2. DOC Exhaustion Procedures

Pursuant to Directive 3367R-A, DOC “maintains a robust administrative grievance procedure-the [Inmate Grievance and Request Program (‘IGRP')]-for inmates [and pre-trial detainees] at all of its facilities[,]” including those at Rikers Island. Leneau v. City of New York, No. 16 Civ. 0893 (RA), 2018 WL 583120, at *3 (S.D.N.Y. Jan. 26, 2018); see Hickman, 2021 WL 3604786, at *3 (“At Rikers Island, grievance procedures are governed by the [IGRP].”). The IGRP applies to “[a]ny inmate who is directly and personally affected by an issue, condition, practice, service, or lack of an accommodation with regard to any issue that may arise in connection with their incarceration or action relating to [his] confinement[.]” IGRP § I. The IGRP applies to complaints based on the conditions of confinement.
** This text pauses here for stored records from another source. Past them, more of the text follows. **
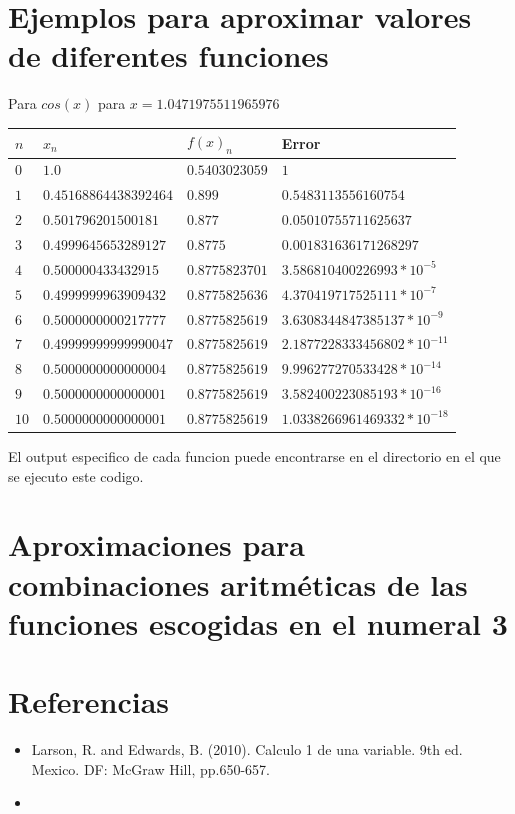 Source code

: \documentclass[12pt]{article}
\begin{document}
    \section {Ejemplos para aproximar valores de diferentes funciones}
    Para $cos(x)$ para $x = 1.0471975511965976$
        \begin{center}
            \begin{tabular}{|l|l|l|l|} \hline
            $n$ & $x_{n}$ & $f(x)_{n}$ & Error \\
            \hline \hline
            $0$ & $1.0$ &  $0.5403023059$ & $1$    \\
            \hline 
            $1$ & $0.45168864438392464$ & $0.899$ & $0.5483113556160754$\\
            \hline 
            $2$ & $0.501796201500181$ & $0.877$ & $0.05010755711625637$\\
            \hline 
            $3$ & $0.4999645653289127$ & $0.8775$ & $0.001831636171268297$\\
            \hline 
            $4$ & $0.500000433432915$ & $0.8775823701$ & $3.586810400226993 * 10^{-5}$\\
            \hline 
            $5$ & $0.4999999963909432$ & $0.8775825636$ & $4.370419717525111 * 10^{-7}$\\
            \hline 
            $6$ & $0.5000000000217777$ & $0.8775825619$ & $ 3.6308344847385137 * 10^{-9}$\\
            \hline 
            $7$ & $0.49999999999990047$ & $0.8775825619$ & $2.1877228333456802 * 10^{-11}$\\
            \hline 
            $8$ & $0.5000000000000004$ & $0.8775825619$ & $9.996277270533428 * 10^{-14}$\\
            \hline 
            $9$ & $0.5000000000000001$ & $0.8775825619$ & $3.582400223085193 * 10^{-16}$\\
            \hline 
            $10$ & $0.5000000000000001$ & $0.8775825619$ & $1.0338266961469332 * 10^{-18}$\\
            \hline
            \end{tabular}
        \end{center}


    El output especifico de cada funcion puede encontrarse en el directorio en el que se ejecuto este codigo.


        \section {Aproximaciones para combinaciones aritméticas de las funciones escogidas en el numeral 3}

        \section {Referencias}

        \begin{itemize}
        \item{Larson, R. and Edwards, B. (2010). Calculo 1 de una variable. 9th ed. Mexico. DF: McGraw Hill, pp.650-657.}
        \item{}
        \end{itemize}
\end{document}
See Taylor v. N.Y.C. Dep't of Corr., 849 Fed.Appx. 5, 6 (2d Cir. 2021) (summary order) (recognizing that IGRP applied to inmate's complaint “that he was given inadequate clothing in prison, and that he experienced difficulty in mailing legal correspondence and accessing legal services”).
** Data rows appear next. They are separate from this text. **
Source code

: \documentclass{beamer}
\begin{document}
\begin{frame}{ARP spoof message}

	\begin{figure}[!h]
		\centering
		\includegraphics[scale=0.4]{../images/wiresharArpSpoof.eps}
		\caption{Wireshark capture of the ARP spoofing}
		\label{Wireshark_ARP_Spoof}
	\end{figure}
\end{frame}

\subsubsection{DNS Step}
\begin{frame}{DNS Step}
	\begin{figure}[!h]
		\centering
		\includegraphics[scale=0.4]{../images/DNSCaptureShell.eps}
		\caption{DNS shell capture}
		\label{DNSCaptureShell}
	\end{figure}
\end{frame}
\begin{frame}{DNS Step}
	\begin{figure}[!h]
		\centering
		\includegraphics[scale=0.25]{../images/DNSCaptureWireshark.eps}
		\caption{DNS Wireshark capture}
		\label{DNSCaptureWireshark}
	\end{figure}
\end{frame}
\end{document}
The Court takes judicial notice of the IGRP in analyzing the Motion. See Massey I, 2021 WL 4943564, at *6 n.9 (taking judicial notice of IGRP in deciding motion to dismiss pre-trial detainee's Section 1983 claims); Sanders v. City of New York, No. 16 Civ. 7246 (PGG), 2018 WL 3117508, at *4 n.1 (S.D.N.Y. June 25, 2018) (“It is a ‘common practice in this District' to take ‘judicial notice of the version of the IGRP in effect at the time of the events giving rise to [a prisoner's] claim.'”) (quoting Leneau, 2018 WL 583120, at *1); see also Evans v. N.Y. Botanical Garden, No. 02 Civ. 3591 (RWS), 2002 WL 31002814, at *4 (S.D.N.Y. Sept. 4, 2002) (“A court may take judicial notice of the records of state administrative procedures, as these are public records, without converting a motion to dismiss to one for summary judgment.”). Directive 3376R-A was in effect on October 5, 2021 and is therefore the governing grievance procedure for Daniels' claims. See https://www1.nyc.gov/assets/doc/downloads/directives/Directive 3376R-A.pdf (last visited Nov. 22, 2022).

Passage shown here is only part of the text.